Not so long ago, I had a dream where I dreamt that Nanny came back to visit with me. It wasn't scary at all. In fact, it was the most amazing calming dream I have ever had. I got to spend 8 hours talking and loving her for all that she was in my life and then got to bring her up to speed of what was going on in my life since she died. It was simply wonderful. When I woke up, I felt that it was the greatest gift to me to have had her visit me and it left me with the most amazing feeling of being loved that I have ever felt, and I was so thankful for that "dream"

So today, on the 20th anniversary of your passing, I remember you Nanny, and all that you were and all that you contributed to my life, and the rest of our family who loved you so dearly. You are missed, you are loved, and most important, you are remembered in all of our lives.

I love you still...

The Birth of Your First Child. -Day 3 of The 4 Days of My Life

They always say that there is no handbook to being a parent, yet the first time you see the delivery of your child, it never seems to matter.

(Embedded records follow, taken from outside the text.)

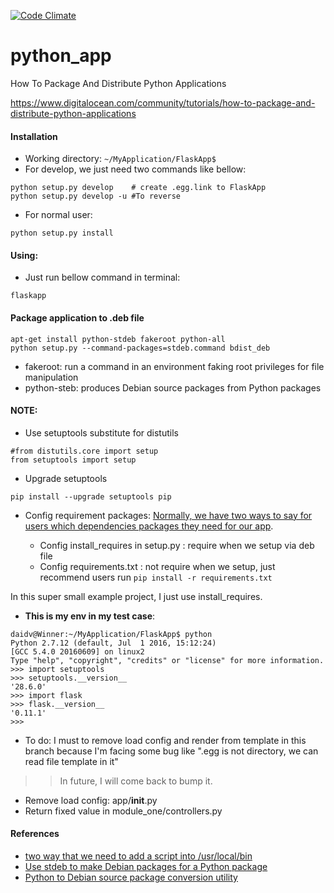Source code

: [![Code Climate](https://codeclimate.com/github/daikk115/package_python_app/badges/gpa.svg)](https://codeclimate.com/github/daikk115/package_python_app)

# python_app
How To Package And Distribute Python Applications

https://www.digitalocean.com/community/tutorials/how-to-package-and-distribute-python-applications

#### Installation

- Working directory: `~/MyApplication/FlaskApp$`
- For develop, we just need two commands like bellow:

```
python setup.py develop    # create .egg.link to FlaskApp
python setup.py develop -u #To reverse
```
- For normal user:

```
python setup.py install
```

#### Using:

- Just run bellow command in terminal:
```
flaskapp
```

#### Package application to .deb file

```
apt-get install python-stdeb fakeroot python-all
python setup.py --command-packages=stdeb.command bdist_deb
```
- fakeroot: run a command in an environment faking root privileges for file manipulation
- python-steb: produces Debian source packages from Python packages
#### NOTE:

- Use setuptools substitute for distutils
```
#from distutils.core import setup
from setuptools import setup
```
- Upgrade setuptools

```
pip install --upgrade setuptools pip
```
- Config requirement packages: [Normally, we have two ways to say for users which dependencies packages they need for our app](https://packaging.python.org/requirements/).

	+ Config install_requires in setup.py : require when we setup via deb file
	+ Config requirements.txt : not require when we setup, just recommend users run `pip install -r requirements.txt`

In this super small example project, I just use install_requires.
-  <strong>This is my env in my test case</strong>:
```
daidv@Winner:~/MyApplication/FlaskApp$ python
Python 2.7.12 (default, Jul  1 2016, 15:12:24) 
[GCC 5.4.0 20160609] on linux2
Type "help", "copyright", "credits" or "license" for more information.
>>> import setuptools
>>> setuptools.__version__
'28.6.0'
>>> import flask
>>> flask.__version__
'0.11.1'
>>> 
```

- To do: I must to remove load config and render from template in this branch
because I'm facing some bug like ".egg is not directory, we can read file template in it"
>> In future, I will come back to bump it.

  + Remove load config: app/__init__.py
  + Return fixed value in module_one/controllers.py


#### References

- [two way that we need to add a script into /usr/local/bin](https://python-packaging.readthedocs.io/en/latest/command-line-scripts.html)
- [Use stdeb to make Debian packages for a Python package](http://shallowsky.com/blog/programming/python-debian-packages-w-stdeb.html)
- [Python to Debian source package conversion utility](https://pypi.python.org/pypi/stdeb/0.8.5)
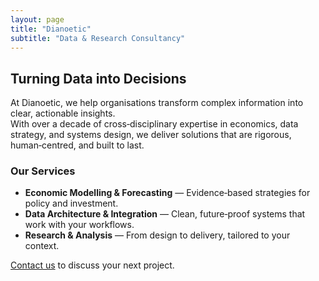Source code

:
```yaml
---
layout: page
title: "Dianoetic"
subtitle: "Data & Research Consultancy"
---
```


## Turning Data into Decisions

At Dianoetic, we help organisations transform complex information into clear, actionable insights.  
With over a decade of cross‑disciplinary expertise in economics, data strategy, and systems design, we deliver solutions that are rigorous, human‑centred, and built to last.

### Our Services
- **Economic Modelling & Forecasting** — Evidence‑based strategies for policy and investment.
- **Data Architecture & Integration** — Clean, future‑proof systems that work with your workflows.
- **Research & Analysis** — From design to delivery, tailored to your context.

[Contact us](contact) to discuss your next project.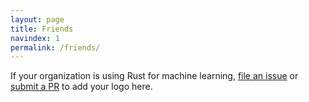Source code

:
 ```yaml
---
layout: page
title: Friends
navindex: 1
permalink: /friends/
---
```


If your organization is using Rust for machine learning,
[file an issue](https://github.com/anowell/are-we-learning-yet/issues/new?title=New+Website+Logo%3A+NAME%0A&body=To+list+your+organization%27s+logo+on+the+Are+We+Learning+Yet+website%2C+provide+the+following+information.%0D%0A%0D%0A-+Organization+name%3A+%28as+you+want+it+displayed%29%0D%0A-+Homepage+url%3A+%28homepage%2Fprimary+entry+point+for+users%29%0D%0A-+Logo+url%3A+%28svg+or+png+over+400x200px+with+transparent+backgrounds%29%0D%0A-+How+you+are+using+Rust+for+ML%3A+%28preferably+with+hyperlink+to+blog+post+explaining+how%29)
or [submit a PR](https://github.com/anowell/are-we-learning-yet/blob/master/_data/friends.yaml) to add your logo here.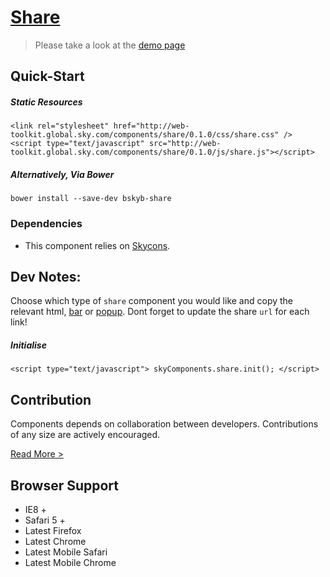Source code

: [Share](http://skyglobal.github.io/share/)
========================

> Please take a look at the [demo page](http://skyglobal.github.io/share/)

## Quick-Start

##### Static Resources

```
<link rel="stylesheet" href="http://web-toolkit.global.sky.com/components/share/0.1.0/css/share.css" />
<script type="text/javascript" src="http://web-toolkit.global.sky.com/components/share/0.1.0/js/share.js"></script>
```

##### Alternatively, Via Bower

```
bower install --save-dev bskyb-share
```

### Dependencies

  * This component relies on [Skycons](https://github.com/skyglobal/skycons).

## Dev Notes:

Choose which type of `share` component you would like and copy the relevant html, [bar](demo/_includes/bar.html) or [popup](demo/_includes/popup.html).  Dont forget to update the share `url` for each link!

##### Initialise

```
<script type="text/javascript"> skyComponents.share.init(); </script>
```


## Contribution

Components depends on collaboration between developers. Contributions of any size are actively encouraged.

[Read More >](CONTRIBUTING.md)

## Browser Support

 * IE8 +
 * Safari 5 +
 * Latest Firefox
 * Latest Chrome
 * Latest Mobile Safari
 * Latest Mobile Chrome
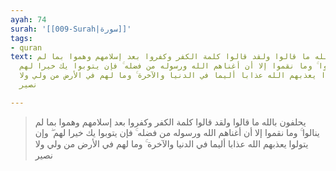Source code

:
 ```yaml
---
ayah: 74
surah: '[[009-Surah|سورة]]'
tags:
- quran
text: يحلفون بالله ما قالوا ولقد قالوا كلمة الكفر وكفروا بعد إسلامهم وهموا بما لم
  ينالوا ۚ وما نقموا إلا أن أغناهم الله ورسوله من فضله ۚ فإن يتوبوا يك خيرا لهم ۖ
  وإن يتولوا يعذبهم الله عذابا أليما في الدنيا والآخرة ۚ وما لهم في الأرض من ولي ولا
  نصير

---
```

> يحلفون بالله ما قالوا ولقد قالوا كلمة الكفر وكفروا بعد إسلامهم وهموا بما لم ينالوا ۚ وما نقموا إلا أن أغناهم الله ورسوله من فضله ۚ فإن يتوبوا يك خيرا لهم ۖ وإن يتولوا يعذبهم الله عذابا أليما في الدنيا والآخرة ۚ وما لهم في الأرض من ولي ولا نصير
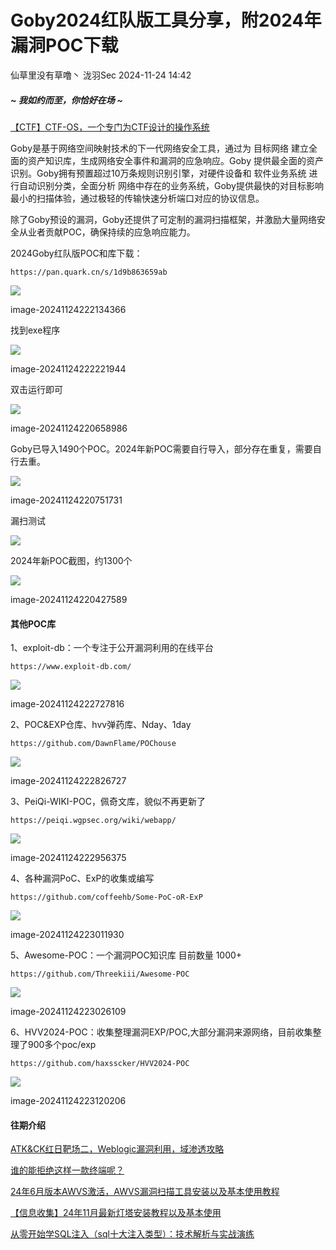 #  Goby2024红队版工具分享，附2024年漏洞POC下载   
仙草里没有草噜丶  泷羽Sec   2024-11-24 14:42  
  
##### ~ 我如约而至，你恰好在场 ~  
  
  
[【CTF】CTF-OS，一个专门为CTF设计的操作系统](http://mp.weixin.qq.com/s?__biz=Mzg2Nzk0NjA4Mg==&mid=2247491177&idx=1&sn=3fdef7cf2e312f11c2655561e91b9f20&chksm=ceb28564f9c50c7271bac98b1c086b71382976815f0cb5978fbd78caec06501dcd4b65eb70c2&scene=21#wechat_redirect)  
  
  
Goby是基于网络空间映射技术的下一代网络安全工具，通过为 目标网络 建立全面的资产知识库，生成网络安全事件和漏洞的应急响应。Goby 提供最全面的资产识别。Goby拥有预置超过10万条规则识别引擎，对硬件设备和 软件业务系统 进行自动识别分类，全面分析 网络中存在的业务系统，Goby提供最快的对目标影响最小的扫描体验，通过极轻的传输快速分析端口对应的协议信息。  
  
除了Goby预设的漏洞，Goby还提供了可定制的漏洞扫描框架，并激励大量网络安全从业者贡献POC，确保持续的应急响应能力。  
  
2024Goby红队版POC和库下载：  
```
https://pan.quark.cn/s/1d9b863659ab

```  
  
![](https://mmbiz.qpic.cn/mmbiz_png/5975bXHXfWHChmWibJTynbJrDBcY3PdcUcdNpoQuicYfhaq4b1GxxXuZf0WL8oX5RKTwTL8K8AWRZM4g8HVibLMow/640?wx_fmt=png&from=appmsg "")  
  
image-20241124222134366  
  
找到exe程序  
  
![](https://mmbiz.qpic.cn/mmbiz_png/5975bXHXfWHChmWibJTynbJrDBcY3PdcUvVtdZ4XhA3icPdmLQaHnhktFpT9wibeTPzHYuA4K6ribeHUTs5o4xJT3Q/640?wx_fmt=png&from=appmsg "")  
  
image-20241124222221944  
  
双击运行即可  
  
![](https://mmbiz.qpic.cn/mmbiz_png/5975bXHXfWHChmWibJTynbJrDBcY3PdcUqG587LSCQek2HS0yOsssXB42g6LOU1gdJ6TJ7h4uEht5GcC8Empib0w/640?wx_fmt=png&from=appmsg "")  
  
image-20241124220658986  
  
Goby已导入1490个POC。2024年新POC需要自行导入，部分存在重复，需要自行去重。  
  
![](https://mmbiz.qpic.cn/mmbiz_png/5975bXHXfWHChmWibJTynbJrDBcY3PdcUEVTmtqPNGhzibJynEiaFX8d6744FA418JmzosoYEfibBLcH5N7lxPCdGg/640?wx_fmt=png&from=appmsg "")  
  
image-20241124220751731  
  
漏扫测试  
  
![](https://mmbiz.qpic.cn/mmbiz_png/5975bXHXfWHChmWibJTynbJrDBcY3PdcUp3I9sy7c0T6Ym3p3eDCGw2NzjKxw8Qr8mDaESF44pktl9hvfUSe6QA/640?wx_fmt=png&from=appmsg "")  
  
2024年新POC截图，约1300个  
  
![](https://mmbiz.qpic.cn/mmbiz_png/5975bXHXfWHChmWibJTynbJrDBcY3PdcUQcvSd47tpUiapnbSJz2RqkYEA615EJlibl4flNLgoz9Eic1xwu3Iu8rkw/640?wx_fmt=png&from=appmsg "")  
  
image-20241124220427589  
#### 其他POC库  
  
1、exploit-db：一个专注于公开漏洞利用的在线平台  
```
https://www.exploit-db.com/

```  
  
![](https://mmbiz.qpic.cn/mmbiz_png/5975bXHXfWHChmWibJTynbJrDBcY3PdcUYJfxfM05TxtQKC0uNy5GBZdETwdhP665CY73JhXQe1PE95No3GJlsQ/640?wx_fmt=png&from=appmsg "")  
  
image-20241124222727816  
  
2、POC&EXP仓库、hvv弹药库、Nday、1day  
```
https://github.com/DawnFlame/POChouse

```  
  
![](https://mmbiz.qpic.cn/mmbiz_png/5975bXHXfWHChmWibJTynbJrDBcY3PdcUxNawyuajgqFlSQh7wSgJgIFJrricKjyFtGUicqLOVVsHqDyRzibxYq8qA/640?wx_fmt=png&from=appmsg "")  
  
image-20241124222826727  
  
3、PeiQi-WIKI-POC，佩奇文库，貌似不再更新了  
```
https://peiqi.wgpsec.org/wiki/webapp/

```  
  
![](https://mmbiz.qpic.cn/mmbiz_png/5975bXHXfWHChmWibJTynbJrDBcY3PdcUKNSGMD9N0jlAz6o5grRXMzsqAEUzce6YRlbXJfLMe6MCXy8KQCicicAQ/640?wx_fmt=png&from=appmsg "")  
  
image-20241124222956375  
  
4、各种漏洞PoC、ExP的收集或编写  
```
https://github.com/coffeehb/Some-PoC-oR-ExP

```  
  
![](https://mmbiz.qpic.cn/mmbiz_png/5975bXHXfWHChmWibJTynbJrDBcY3PdcUibBPEY6xIPMIwLFMq55btrKXxVgOpqt7ica3ZecwStgUSEWNO4OW3cQA/640?wx_fmt=png&from=appmsg "")  
  
image-20241124223011930  
  
5、Awesome-POC：一个漏洞POC知识库 目前数量 1000+  
```
https://github.com/Threekiii/Awesome-POC

```  
  
![](https://mmbiz.qpic.cn/mmbiz_png/5975bXHXfWHChmWibJTynbJrDBcY3PdcUp9iczbm8v1cKHn880mYBlDBvxJcVpPa3EMf6C8hf79JRtia3Z910a7yw/640?wx_fmt=png&from=appmsg "")  
  
image-20241124223026109  
  
6、HVV2024-POC：收集整理漏洞EXP/POC,大部分漏洞来源网络，目前收集整理了900多个poc/exp  
```
https://github.com/haxsscker/HVV2024-POC

```  
  
![](https://mmbiz.qpic.cn/mmbiz_png/5975bXHXfWHChmWibJTynbJrDBcY3PdcUsDIcxnY0K5DlDSJOViaP9mtWHCAn3UL1cibbdW1wyuD8ec6EbyBxr1oA/640?wx_fmt=png&from=appmsg "")  
  
image-20241124223120206  
#### 往期介绍  
  
[ATK&CK红日靶场二，Weblogic漏洞利用，域渗透攻略](http://mp.weixin.qq.com/s?__biz=Mzg2Nzk0NjA4Mg==&mid=2247495915&idx=1&sn=020b2f604f3c234afc5e660021041671&chksm=ceb16be6f9c6e2f0ce6a52b837b11c17e97c4ad4d7df5c92f52f3c5f0816514d88f9b63d5367&scene=21#wechat_redirect)  
  
  
[谁的能拒绝这样一款终端呢？](http://mp.weixin.qq.com/s?__biz=Mzg2Nzk0NjA4Mg==&mid=2247495843&idx=1&sn=4a73d8acc9ecc0c696c18cb2cce706fa&chksm=ceb16baef9c6e2b897aae723768696f5bca42eb9d59525f060954e903ca879eff7b5da213bef&scene=21#wechat_redirect)  
  
  
[24年6月版本AWVS激活，AWVS漏洞扫描工具安装以及基本使用教程](http://mp.weixin.qq.com/s?__biz=Mzg2Nzk0NjA4Mg==&mid=2247493143&idx=1&sn=451a5ee39bbf8109362bbbc5c540f4cc&chksm=ceb17d1af9c6f40cfe0ff9d94ed1c3cd085af8368cd9a35b811638322a31ccb91ff9c397caff&scene=21#wechat_redirect)  
  
  
[【信息收集】24年11月最新灯塔安装教程以及基本使用](http://mp.weixin.qq.com/s?__biz=Mzg2Nzk0NjA4Mg==&mid=2247493111&idx=1&sn=237cff39bbf052614de7bdfc04ac116b&chksm=ceb17efaf9c6f7ecb9ab82ed8b2896b42e62b031c6b6368ebd67a47ca2de6203a30fdc88c99b&scene=21#wechat_redirect)  
  
  
[从零开始学SQL注入（sql十大注入类型）：技术解析与实战演练](http://mp.weixin.qq.com/s?__biz=Mzg2Nzk0NjA4Mg==&mid=2247483856&idx=1&sn=cf4878d2cb5bd267f4b2d5b065dfa732&chksm=ceb29addf9c513cb453b27da25faa1cf4d5a016b6b9bb3c0057da1afacc825a36f55d2fa9923&scene=21#wechat_redirect)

That wondrous moment seems to always overshadow the fact that you don't really have the slightest idea of how you are going to raise your child. Yet somehow, we always manage to get through it. It becomes manageable and even though there is a lot of sacrifice, we as parents always do our best with what we know at the time.

That's not to say that we are always successful at being a parent, and I think we will defend ourselves a lot more as parents than we would share the same view as how we treated our parents in that manner. Yet realistically, just because we didn't have the skills or ability doesn't mean that we didn't give 100% of what we were capable of. And that goes especially for how our parents reared us, and how they felt how their parents reared them and so on...

Well, November 30 was the day that my daughter Kennedy was born to us. I see it in a light that I as a parent wasn't always equipped with the ability to be the most effective parent I "should've" been. However, I was always able to do my best with what I had. And now I realize that my parents did the same thing.

Too many times we are too hard for the way our parents raised us and the mistakes we felt they committed in raising us. And it's not to displace the fact that mistakes were made, and that it's clear that nobody was perfect, yet we seemed to turn out ok in the end, right?

And now seeing that, I can get a clearer understanding of how to be a better parent to my child and see the possibilities for her in her life. And every year that passes, that gets a little more clear.

So today, November 30th was my daughter Kennedy's birthday. Ironically enough, it was exactly the same weather today as it was 3 years ago when she was born, and I thought that was really cool. Day 3 of my 4 Day Blog was a highlight for me, and it concludes on Dec.1 when I talk about the 20th anniversary of the death of my grandmother.